Dahulu, mencari ilmu terasa sulit. Forum ulama, ceramah tokoh besar, atau kuliah ilmuwan ternama, semua itu susah diakses. Kita harus datang langsung. Namun, hari ini segalanya berubah drastis. Berinteraksi dengan gagasan hebat menjadi mudah. Misalnya, kita ingin mendengar kajian Ustadz Adi Hidayat. Kita cukup membuka YouTube. Artinya, kita bisa membangun impian dan membentuk lingkungan digital yang progresif dari rumah.
Sayangnya, kemudahan ini membawa tantangan besar. Dengan lebih dari 268 juta penduduk Indonesia terhubung ke internet, sebagian besar malah terjebak.
Banyak yang terlena dengan pinjaman online. Bahkan, tak sedikit yang terperosok dalam jebakan judi. Lebih parah lagi, sebagian besar mengonsumsi konten bermutu rendah. Akibatnya, fenomena ‘brain rot’ menjadi sangat masif.
Kompetensi Berlingkungan Digital
Dunia digital adalah lingkungan baru yang memerlukan keahlian. Dalam dunia maya, seseorang butuh yang namanya kompetensi berlingkungan. Kita bisa menyebutnya ‘The Digital Garden’.
Ini adalah upaya merawat ruang digital kita agar subur dan produktif.
Jika kita merujuk pada pandangan Abraham Maslow, kompetensi adalah buah dari kepuasan pencapaian pribadi. Kepuasan ini lantas membangkitkan rasa percaya diri.
Hal ini membentuk kecakapan dan kemapanan dalam bertindak. Meskipun demikian, over confidence bukanlah ciri pribadi yang kompeten. Lalu, apa arti orang yang kompeten secara digital?

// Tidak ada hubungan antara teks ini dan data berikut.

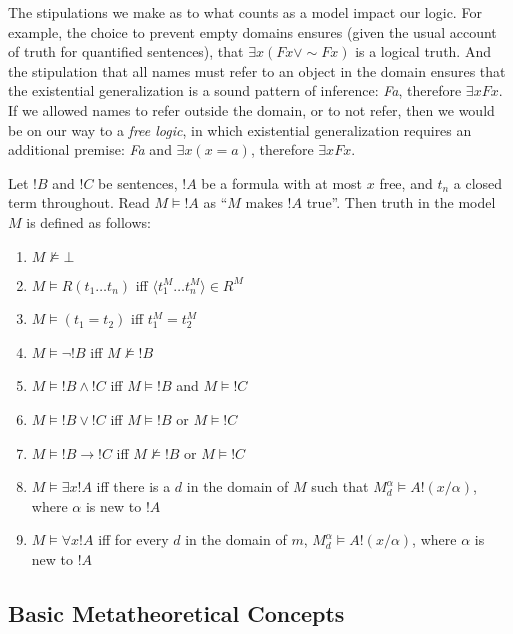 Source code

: \documentclass[syntax-and-semantics]{subfiles}
\begin{document}

The stipulations we make as to what counts as a model impact our logic. For example, the choice to prevent empty domains ensures (given the usual account of truth for quantified sentences), that $\exists x(Fx \vee\sim Fx)$ is a logical truth. And the stipulation that all names must refer to an object in the domain ensures that the existential generalization is a sound pattern of inference: \emph{Fa}, therefore $\exists xFx$. If we allowed names to refer outside the domain, or to not refer, then we would be on our way to a \emph{free logic}, in which existential generalization requires an additional premise: \emph{Fa} and $\exists x (x=a)$, therefore $\exists xFx$.

\begin{defn}


Let $!B$ and $!C$ be sentences, $!A$ be a formula with at most $x$ free, and $t_n$ a closed term throughout. Read $M \vDash !A$ as ``$M$ makes $!A$ true''.  Then truth in the model $M$ is defined as follows:
\begin{enumerate}
\item $M \nvDash \bot$
\item $M \vDash R(t_1 \ldots t_n)$ iff $\langle t_1^M \ldots t_n^M \rangle \in R^M$
\item $M \vDash (t_1 = t_2)$ iff $t_1^M=t_2^M$
\item $M \vDash \lnot !B$ iff $M \nvDash !B$
\item $M \vDash !B \land !C$ iff $M \vDash !B$ and $M \vDash !C$
\item $M \vDash !B \lor !C$ iff $M \vDash !B$ or $M \vDash !C$
\item $M \vDash !B \rightarrow !C$ iff $M \nvDash !B$ or $M \vDash !C$
\item $M \vDash \exists x !A$ iff there is a $d$ in the domain of $M$ such that $M^\alpha_d \vDash A!(x/\alpha)$, where $\alpha$ is new to $!A$
\item $M \vDash \forall x !A$ iff for every $d$ in the domain of $m$, $M^\alpha_d \vDash A!(x/\alpha)$, where $\alpha$ is new to $!A$
\end{enumerate}
\end{defn}

\subsection{Basic Metatheoretical Concepts}
\end{document}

Orang yang kompeten dalam lingkungan digital adalah mereka yang fokus. Mereka hanya mengambil manfaat terbaik demi tujuan hidup yang bernilai dan mulia.
Oleh karena itu, ia punya fokus kurasi input. Mereka tidak mengkonsumsi apa pun yang tidak mendukung tujuan hidupnya.
Selain itu, mereka mudah menerapkan minimalisme aplikasi. Ini berarti kita berani menghapus aplikasi yang fungsinya hanya sebagai “pencuri waktu.”
Ini bisa berupa game atau hal destruktif lainnya. Terakhir, mereka menguasai ‘second-order thinking’. Ini adalah kemampuan menjawab pertanyaan dari setiap aktivitas digital. Misalnya, “Apa untungnya kalau saya membuka media sosial sekarang?”
Interpretasi Psikologis: Kebijaksanaan Diri (Ego Strength)
Fenomena ini selaras dengan konsep Kebijaksanaan Diri (Ego Strength) dalam psikologi. Ego Strength adalah kemampuan diri untuk menghadapi realitas dan menahan dorongan instingtif.
Ketika kita gagal menerapkan kurasi input atau minimalisme aplikasi, kita menyerah pada kesenangan instan (instant gratification).
Ahli psikologi seperti Sigmund Freud mungkin menafsirkannya sebagai kegagalan Ego (realitas) dalam mengendalikan Id (dorongan kesenangan).
Orang yang kompeten digital punya Ego Strength yang kuat. Mereka mampu menunda kesenangan demi manfaat jangka panjang.
Sebab itu, mereka berhasil membentuk lingkungan digital yang progresif.
Seperti kata pepatah umum: “Disiplin adalah memilih antara apa yang kamu inginkan sekarang dan apa yang paling kamu inginkan.”
Dalam era digital, disiplin adalah kunci untuk menjaga akal sehat kita.